Super Resolution UNET#

This tutorial is available as an IPython notebook at malaya-speech/example/super-resolution-unet.

This module is language independent, so it save to use on different languages. Pretrained models trained on multilanguages.

This is an application of malaya-speech Pipeline, read more about malaya-speech Pipeline at malaya-speech/example/pipeline.

Dataset#

Trained on English, Manglish and Bahasa podcasts with augmented noises, gathered at https://github.com/huseinzol05/malaya-speech/tree/master/data/podcast

Purpose of this module to increase sample rate.

[1]:

import malaya_speech
import numpy as np
from malaya_speech import Pipeline
import IPython.display as ipd

[2]:

import logging

logging.basicConfig(level=logging.INFO)

List available UNET deep models#

[3]:

malaya_speech.super_resolution.available_unet()

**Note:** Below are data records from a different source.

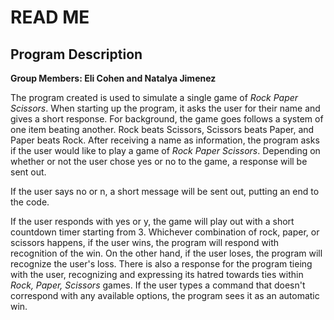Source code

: # READ ME

## Program Description
**Group Members: Eli Cohen and Natalya Jimenez**

The program created is used to simulate a single game of *Rock Paper Scissors*. When starting up the program, it asks the user for their name and gives a short response. For background, the game goes follows a system of one item beating another. Rock beats Scissors, Scissors beats Paper, and Paper beats Rock.
After receiving a name as information, the program asks if the user would like to play a game of *Rock Paper Scissors*. Depending on whether or not the user chose yes or no to the game, a response will be sent out. 

If the user says no or n, a short message will be sent out, putting an end to the code.

If the user responds with yes or y, the game will play out with a short countdown timer starting from 3. Whichever combination of rock, paper, or scissors happens, if the user wins, the program will respond with recognition of the win. On the other hand, if the user loses, the program will recognize the user's loss.
There is also a response for the program tieing with the user, recognizing and expressing its hatred towards ties within *Rock, Paper, Scissors* games. If the user types a command that doesn't correspond with any available options, the program sees it as an automatic win. 

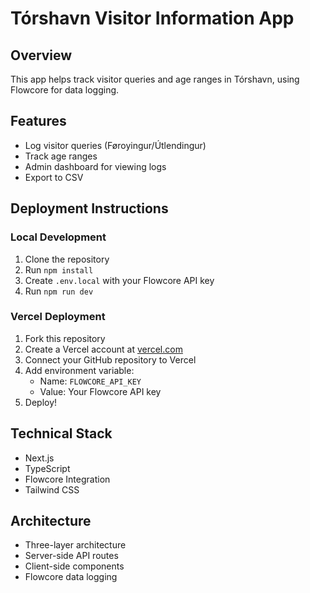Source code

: # Tórshavn Visitor Information App

## Overview
This app helps track visitor queries and age ranges in Tórshavn, using Flowcore for data logging.

## Features
- Log visitor queries (Føroyingur/Útlendingur)
- Track age ranges
- Admin dashboard for viewing logs
- Export to CSV

## Deployment Instructions

### Local Development
1. Clone the repository
2. Run `npm install`
3. Create `.env.local` with your Flowcore API key
4. Run `npm run dev`

### Vercel Deployment
1. Fork this repository
2. Create a Vercel account at [vercel.com](https://vercel.com)
3. Connect your GitHub repository to Vercel
4. Add environment variable:
   - Name: `FLOWCORE_API_KEY`
   - Value: Your Flowcore API key
5. Deploy!

## Technical Stack
- Next.js
- TypeScript
- Flowcore Integration
- Tailwind CSS

## Architecture
- Three-layer architecture
- Server-side API routes
- Client-side components
- Flowcore data logging 
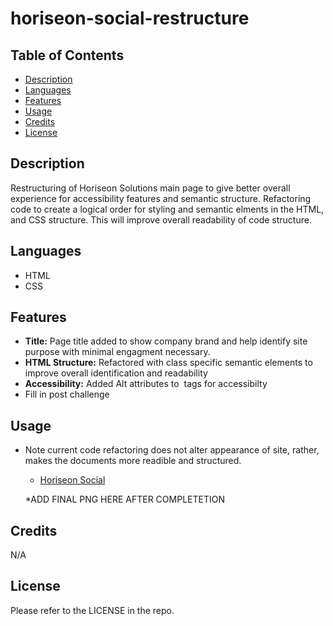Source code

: # horiseon-social-restructure

## Table of Contents

* [Description](#description)
* [Languages](#languages)
* [Features](#features)
* [Usage](#usage)
* [Credits](#credits)
* [License](#license)  


## Description

 Restructuring of Horiseon Solutions main page to give better overall experience for accessibility features and semantic structure. Refactoring code to create a logical order for styling and semantic elments in the HTML, and CSS structure. This will improve overall readability of code structure.

## Languages

* HTML
* CSS

## Features

* **Title:** Page title added to show company brand and help identify site purpose with minimal engagment necessary.
* **HTML Structure:** Refactored with class specific semantic elements to improve overall identification and readability
* **Accessibility:** Added Alt attributes to <img> tags for accessibilty
* Fill in post challenge

## Usage

* Note current code refactoring does not alter appearance of site,  rather, makes the documents more readible and structured.

    * [Horiseon Social](https://ivionsters.github.io/horiseon-social-restructure/)

    *ADD FINAL PNG HERE AFTER COMPLETETION

    
    

## Credits

 N/A

## License

Please refer to the LICENSE in the repo.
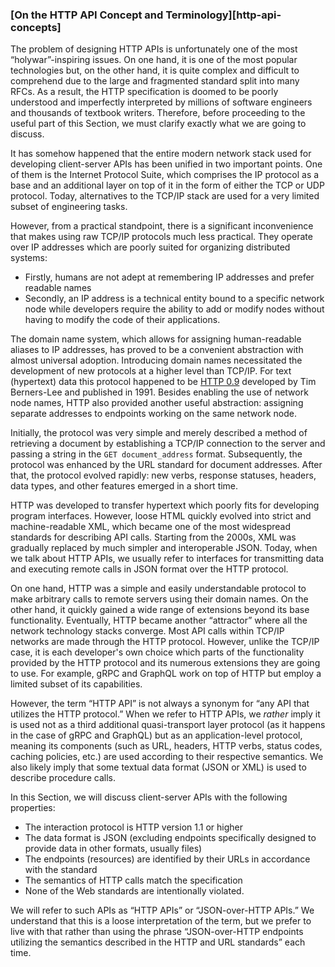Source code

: ### [On the HTTP API Concept and Terminology][http-api-concepts]

The problem of designing HTTP APIs is unfortunately one of the most “holywar”-inspiring issues. On one hand, it is one of the most popular technologies but, on the other hand, it is quite complex and difficult to comprehend due to the large and fragmented standard split into many RFCs. As a result, the HTTP specification is doomed to be poorly understood and imperfectly interpreted by millions of software engineers and thousands of textbook writers. Therefore, before proceeding to the useful part of this Section, we must clarify exactly what we are going to discuss.

It has somehow happened that the entire modern network stack used for developing client-server APIs has been unified in two important points. One of them is the Internet Protocol Suite, which comprises the IP protocol as a base and an additional layer on top of it in the form of either the TCP or UDP protocol. Today, alternatives to the TCP/IP stack are used for a very limited subset of engineering tasks.

However, from a practical standpoint, there is a significant inconvenience that makes using raw TCP/IP protocols much less practical. They operate over IP addresses which are poorly suited for organizing distributed systems:
  * Firstly, humans are not adept at remembering IP addresses and prefer readable names
  * Secondly, an IP address is a technical entity bound to a specific network node while developers require the ability to add or modify nodes without having to modify the code of their applications.

The domain name system, which allows for assigning human-readable aliases to IP addresses, has proved to be a convenient abstraction with almost universal adoption. Introducing domain names necessitated the development of new protocols at a higher level than TCP/IP. For text (hypertext) data this protocol happened to be [HTTP 0.9](https://www.w3.org/Protocols/HTTP/AsImplemented.html) developed by Tim Berners-Lee and published in 1991. Besides enabling the use of network node names, HTTP also provided another useful abstraction: assigning separate addresses to endpoints working on the same network node.

Initially, the protocol was very simple and merely described a method of retrieving a document by establishing a TCP/IP connection to the server and passing a string in the `GET document_address` format. Subsequently, the protocol was enhanced by the URL standard for document addresses. After that, the protocol evolved rapidly: new verbs, response statuses, headers, data types, and other features emerged in a short time.

HTTP was developed to transfer hypertext which poorly fits for developing program interfaces. However, loose HTML quickly evolved into strict and machine-readable XML, which became one of the most widespread standards for describing API calls. Starting from the 2000s, XML was gradually replaced by much simpler and interoperable JSON. Today, when we talk about HTTP APIs, we usually refer to interfaces for transmitting data and executing remote calls in JSON format over the HTTP protocol.

On one hand, HTTP was a simple and easily understandable protocol to make arbitrary calls to remote servers using their domain names. On the other hand, it quickly gained a wide range of extensions beyond its base functionality. Eventually, HTTP became another “attractor” where all the network technology stacks converge. Most API calls within TCP/IP networks are made through the HTTP protocol. However, unlike the TCP/IP case, it is each developer's own choice which parts of the functionality provided by the HTTP protocol and its numerous extensions they are going to use. For example, gRPC and GraphQL work on top of HTTP but employ a limited subset of its capabilities.

However, the term “HTTP API” is not always a synonym for “any API that utilizes the HTTP protocol.” When we refer to HTTP APIs, we *rather* imply it is used not as a third additional quasi-transport layer protocol (as it happens in the case of gRPC and GraphQL) but as an application-level protocol, meaning its components (such as URL, headers, HTTP verbs, status codes, caching policies, etc.) are used according to their respective semantics. We also likely imply that some textual data format (JSON or XML) is used to describe procedure calls.

In this Section, we will discuss client-server APIs with the following properties:
  * The interaction protocol is HTTP version 1.1 or higher
  * The data format is JSON (excluding endpoints specifically designed to provide data in other formats, usually files)
  * The endpoints (resources) are identified by their URLs in accordance with the standard
  * The semantics of HTTP calls match the specification
  * None of the Web standards are intentionally violated.

We will refer to such APIs as “HTTP APIs” or “JSON-over-HTTP APIs.” We understand that this is a loose interpretation of the term, but we prefer to live with that rather than using the phrase “JSON-over-HTTP endpoints utilizing the semantics described in the HTTP and URL standards” each time.
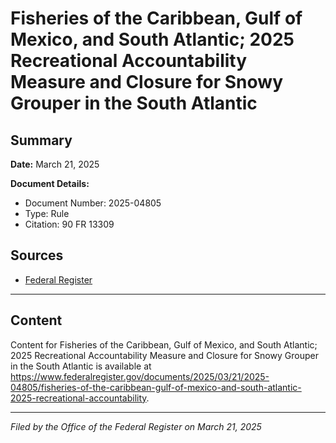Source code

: # Fisheries of the Caribbean, Gulf of Mexico, and South Atlantic; 2025 Recreational Accountability Measure and Closure for Snowy Grouper in the South Atlantic

## Summary

**Date:** March 21, 2025

**Document Details:**
- Document Number: 2025-04805
- Type: Rule
- Citation: 90 FR 13309

## Sources
- [Federal Register](https://www.federalregister.gov/documents/2025/03/21/2025-04805/fisheries-of-the-caribbean-gulf-of-mexico-and-south-atlantic-2025-recreational-accountability)

---

## Content

Content for Fisheries of the Caribbean, Gulf of Mexico, and South Atlantic; 2025 Recreational Accountability Measure and Closure for Snowy Grouper in the South Atlantic is available at https://www.federalregister.gov/documents/2025/03/21/2025-04805/fisheries-of-the-caribbean-gulf-of-mexico-and-south-atlantic-2025-recreational-accountability.

---

*Filed by the Office of the Federal Register on March 21, 2025*
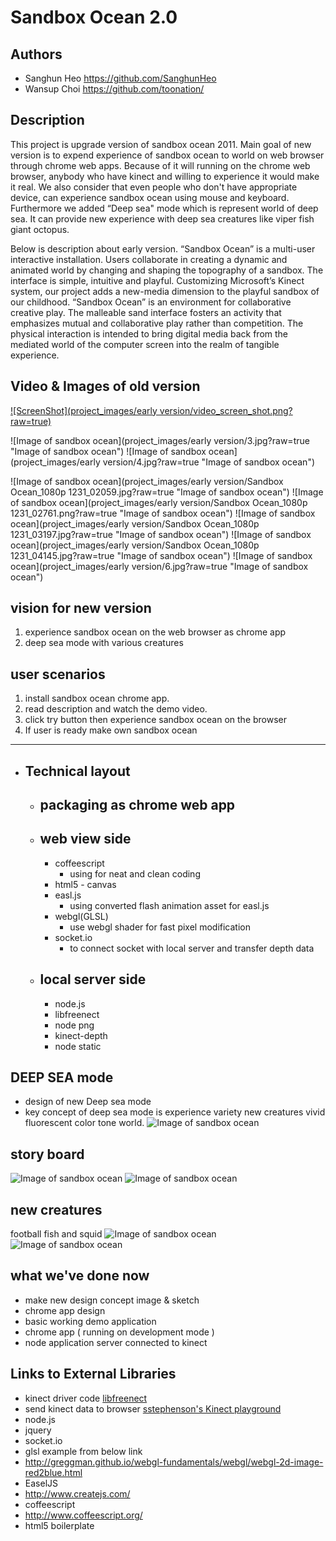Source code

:# Sandbox Ocean 2.0

## Authors
- Sanghun Heo  https://github.com/SanghunHeo
- Wansup Choi  https://github.com/toonation/

## Description
This project is upgrade version of sandbox ocean 2011. Main goal of new version is to expend experience of sandbox ocean to world on web browser through chrome web apps. Because of it will running on the chrome web browser, anybody who have kinect and willing to experience it would make it real. We also consider that even people who don't have appropriate device, can experience sandbox ocean using mouse and keyboard. Furthermore we added “Deep sea" mode which is represent world of deep sea. It can provide new experience with deep sea creatures like viper fish giant octopus.

Below is description about early version. “Sandbox Ocean” is a multi-user interactive installation. Users collaborate in creating a dynamic and animated world by changing and shaping the topography of a sandbox. The interface is simple, intuitive and playful. Customizing Microsoft’s Kinect system, our project adds a new-media dimension to the playful sandbox of our childhood. “Sandbox Ocean” is an environment for collaborative creative play. The malleable sand interface fosters an activity that emphasizes mutual and collaborative play rather than competition. The physical interaction is intended to bring digital media back from the mediated world of the computer screen into the realm of tangible experience.

## Video & Images of old version
[![ScreenShot](project_images/early version/video_screen_shot.png?raw=true)](http://vimeo.com/34409128)

![Image of sandbox ocean](project_images/early version/3.jpg?raw=true "Image of sandbox ocean")
![Image of sandbox ocean](project_images/early version/4.jpg?raw=true "Image of sandbox ocean")

![Image of sandbox ocean](project_images/early version/Sandbox Ocean_1080p 1231_02059.jpg?raw=true "Image of sandbox ocean")
![Image of sandbox ocean](project_images/early version/Sandbox Ocean_1080p 1231_02761.png?raw=true "Image of sandbox ocean")
![Image of sandbox ocean](project_images/early version/Sandbox Ocean_1080p 1231_03197.jpg?raw=true "Image of sandbox ocean")
![Image of sandbox ocean](project_images/early version/Sandbox Ocean_1080p 1231_04145.jpg?raw=true "Image of sandbox ocean")
![Image of sandbox ocean](project_images/early version/6.jpg?raw=true "Image of sandbox ocean")  
## vision for new version
1. experience sandbox ocean on the web browser as chrome app
2. deep sea mode with various creatures

## user scenarios
1. install sandbox ocean chrome app.
2. read description and watch the demo video.
3. click try button then experience sandbox ocean on the browser
4. If user is ready make own sandbox ocean


***
* ## Technical layout
  * ## packaging as chrome web app
  * ## web view side
     * coffeescript
        * using for neat and clean coding
     * html5 - canvas
     * easl.js
        * using converted flash animation asset for easl.js
     * webgl(GLSL)
        * use webgl shader for fast pixel modification
     * socket.io
        * to connect socket with local server and transfer depth data
  * ## local server side
     * node.js
     * libfreenect
     * node png
     * kinect-depth
     * node static
     
## DEEP SEA mode
 * design of new Deep sea mode
 * key concept of deep sea mode is experience variety new creatures vivid fluorescent color tone world.
![Image of sandbox ocean](project_images/post/common/deep-sea.jpg?raw=true "Image of sandbox ocean")

## story board
![Image of sandbox ocean](project_images/post/common/deepsee_sketch_1.png?raw=true "Image of sandbox ocean")
![Image of sandbox ocean](project_images/post/common/deepsee_sketch_2.png?raw=true "Image of sandbox ocean")
## new creatures
football fish and squid
![Image of sandbox ocean](project_images/post/common/footballinkfishes.jpg?raw=true "Image of sandbox ocean")
![Image of sandbox ocean](project_images/post/common/additional_unit1.jpg?raw=true "Image of sandbox ocean")




## what we've done now
 * make new design concept image & sketch
 * chrome app design
 * basic working demo application
  * chrome app ( running on development mode )
  * node application server connected to kinect

## Links to External Libraries
 * kinect driver code
[libfreenect](https://github.com/OpenKinect/libfreenect "libfreenect github")
 * send kinect data to browser
[sstephenson's Kinect playground](https://github.com/sstephenson/kinect "sstephenson's Kinect playground github")  
 * node.js
 * jquery
 * socket.io
 * glsl example from below link
  * http://greggman.github.io/webgl-fundamentals/webgl/webgl-2d-image-red2blue.html
 * EaselJS
  * http://www.createjs.com/
 * coffeescript
  * http://www.coffeescript.org/
 * html5 boilerplate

INFO:malaya_speech.super_resolution:Only calculate SDR, ISR, SAR on voice sample. Higher is better.

[3]:

	Size (MB)	Quantized Size (MB)	SDR	ISR	SAR
srgan-128	7.37	2.04	17.03345	22.330260	17.454372
srgan-256	29.50	7.55	16.34558	22.067493	17.024390

We modified SRGAN to do 1D Convolution and use output distance as generator loss, originally use content loss.

Load UNET deep model#

def unet(model: str = 'srgan-256', quantized: bool = False, **kwargs):
    """
    Load Super Resolution 4x deep learning UNET model.

    Parameters
    ----------
    model : str, optional (default='srgan-256')
        Model architecture supported. Allowed values:

        * ``'srgan-128'`` - srgan with 128 filter size and 16 residual blocks.
        * ``'srgan-256'`` - srgan with 256 filter size and 16 residual blocks.
    quantized : bool, optional (default=False)
        if True, will load 8-bit quantized model.
        Quantized model not necessary faster, totally depends on the machine.

    Returns
    -------
    result : malaya_speech.model.tf.UNET1D class
    """

[4]:

model = malaya_speech.super_resolution.unet(model = 'srgan-256')
model_128 = malaya_speech.super_resolution.unet(model = 'srgan-128')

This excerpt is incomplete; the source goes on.